ABOUT THIS EXERCISE:
Nothing but the images is to be left out of your exact copy of the entries.

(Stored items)
____________________

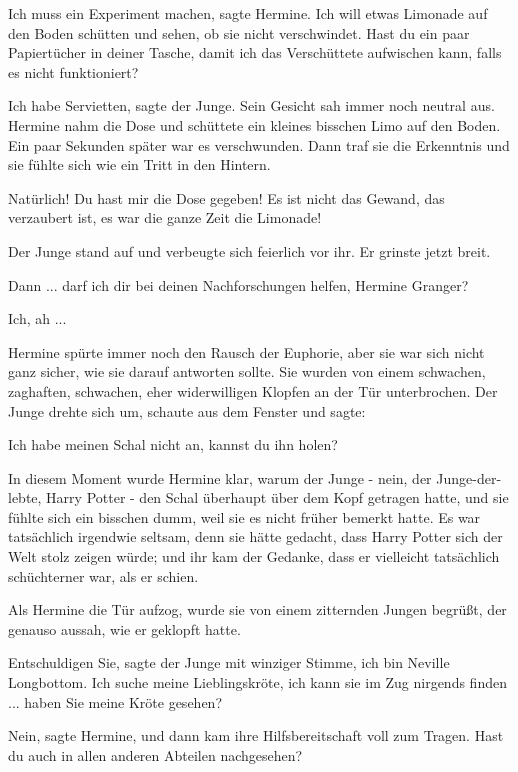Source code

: \glqq{}Ich muss ein Experiment machen\grqq{}, sagte Hermine. \glqq{}Ich will etwas
Limonade auf den Boden schütten und sehen, ob sie nicht verschwindet. Hast du
ein paar Papiertücher in deiner Tasche, damit ich das Verschüttete aufwischen
kann, falls es nicht funktioniert?\grqq{}

\glqq{}Ich habe Servietten\grqq{}, sagte der Junge. Sein Gesicht sah immer noch
neutral aus. Hermine nahm die Dose und schüttete ein kleines bisschen Limo auf
den Boden. Ein paar Sekunden später war es verschwunden. Dann traf sie die
Erkenntnis und sie fühlte sich wie ein Tritt in den Hintern.

\glqq{}Natürlich! Du hast mir die Dose gegeben! Es ist nicht das Gewand, das
verzaubert ist, es war die ganze Zeit die Limonade!\grqq{}

Der Junge stand auf und verbeugte sich feierlich vor ihr. Er grinste jetzt
breit.

\glqq{}Dann ... darf ich dir bei deinen Nachforschungen helfen, Hermine
Granger?\grqq{}

\glqq{}Ich, ah ...\grqq{}

Hermine spürte immer noch den Rausch der Euphorie, aber sie war sich nicht ganz
sicher, wie sie darauf antworten sollte. Sie wurden von einem schwachen,
zaghaften, schwachen, eher widerwilligen Klopfen an der Tür unterbrochen. Der
Junge drehte sich um, schaute aus dem Fenster und sagte:

\glqq{}Ich habe meinen Schal nicht an, kannst du ihn holen?\grqq{}

In diesem Moment wurde Hermine klar, warum der Junge - nein, der
Junge-der-lebte, Harry Potter - den Schal überhaupt über dem Kopf getragen
hatte, und sie fühlte sich ein bisschen dumm, weil sie es nicht früher bemerkt
hatte. Es war tatsächlich irgendwie seltsam, denn sie hätte gedacht, dass Harry
Potter sich der Welt stolz zeigen würde; und ihr kam der Gedanke, dass er
vielleicht tatsächlich schüchterner war, als er schien.

Als Hermine die Tür aufzog, wurde sie von einem zitternden Jungen begrüßt, der
genauso aussah, wie er geklopft hatte.

\glqq{}Entschuldigen Sie\grqq{}, sagte der Junge mit winziger Stimme, \glqq{}ich
bin Neville Longbottom. Ich suche meine Lieblingskröte, ich kann sie im Zug
nirgends finden ... haben Sie meine Kröte gesehen?\grqq{}

\glqq{}Nein\grqq{}, sagte Hermine, und dann kam ihre Hilfsbereitschaft voll zum
Tragen. \glqq{}Hast du auch in allen anderen Abteilen nachgesehen?\grqq{}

____________________

EXERCISE RESPONSE:
Source code

: \glqq{}Ich muss ein Experiment machen\grqq{}, sagte Hermine. \glqq{}Ich will etwas
Limonade auf den Boden schütten und sehen, ob sie nicht verschwindet. Hast du
ein paar Papiertücher in deiner Tasche, damit ich das Verschüttete aufwischen
kann, falls es nicht funktioniert?\grqq{}

\glqq{}Ich habe Servietten\grqq{}, sagte der Junge. Sein Gesicht sah immer noch
neutral aus. Hermine nahm die Dose und schüttete ein kleines bisschen Limo auf
den Boden. Ein paar Sekunden später war es verschwunden. Dann traf sie die
Erkenntnis und sie fühlte sich wie ein Tritt in den Hintern.

\glqq{}Natürlich! Du hast mir die Dose gegeben! Es ist nicht das Gewand, das
verzaubert ist, es war die ganze Zeit die Limonade!\grqq{}

Der Junge stand auf und verbeugte sich feierlich vor ihr. Er grinste jetzt
breit.

\glqq{}Dann ... darf ich dir bei deinen Nachforschungen helfen, Hermine
Granger?\grqq{}

\glqq{}Ich, ah ...\grqq{}

Hermine spürte immer noch den Rausch der Euphorie, aber sie war sich nicht ganz
sicher, wie sie darauf antworten sollte. Sie wurden von einem schwachen,
zaghaften, schwachen, eher widerwilligen Klopfen an der Tür unterbrochen. Der
Junge drehte sich um, schaute aus dem Fenster und sagte:

\glqq{}Ich habe meinen Schal nicht an, kannst du ihn holen?\grqq{}

In diesem Moment wurde Hermine klar, warum der Junge - nein, der
Junge-der-lebte, Harry Potter - den Schal überhaupt über dem Kopf getragen
hatte, und sie fühlte sich ein bisschen dumm, weil sie es nicht früher bemerkt
hatte. Es war tatsächlich irgendwie seltsam, denn sie hätte gedacht, dass Harry
Potter sich der Welt stolz zeigen würde; und ihr kam der Gedanke, dass er
vielleicht tatsächlich schüchterner war, als er schien.

Als Hermine die Tür aufzog, wurde sie von einem zitternden Jungen begrüßt, der
genauso aussah, wie er geklopft hatte.

\glqq{}Entschuldigen Sie\grqq{}, sagte der Junge mit winziger Stimme, \glqq{}ich
bin Neville Longbottom. Ich suche meine Lieblingskröte, ich kann sie im Zug
nirgends finden ... haben Sie meine Kröte gesehen?\grqq{}

\glqq{}Nein\grqq{}, sagte Hermine, und dann kam ihre Hilfsbereitschaft voll zum
Tragen. \glqq{}Hast du auch in allen anderen Abteilen nachgesehen?\grqq{}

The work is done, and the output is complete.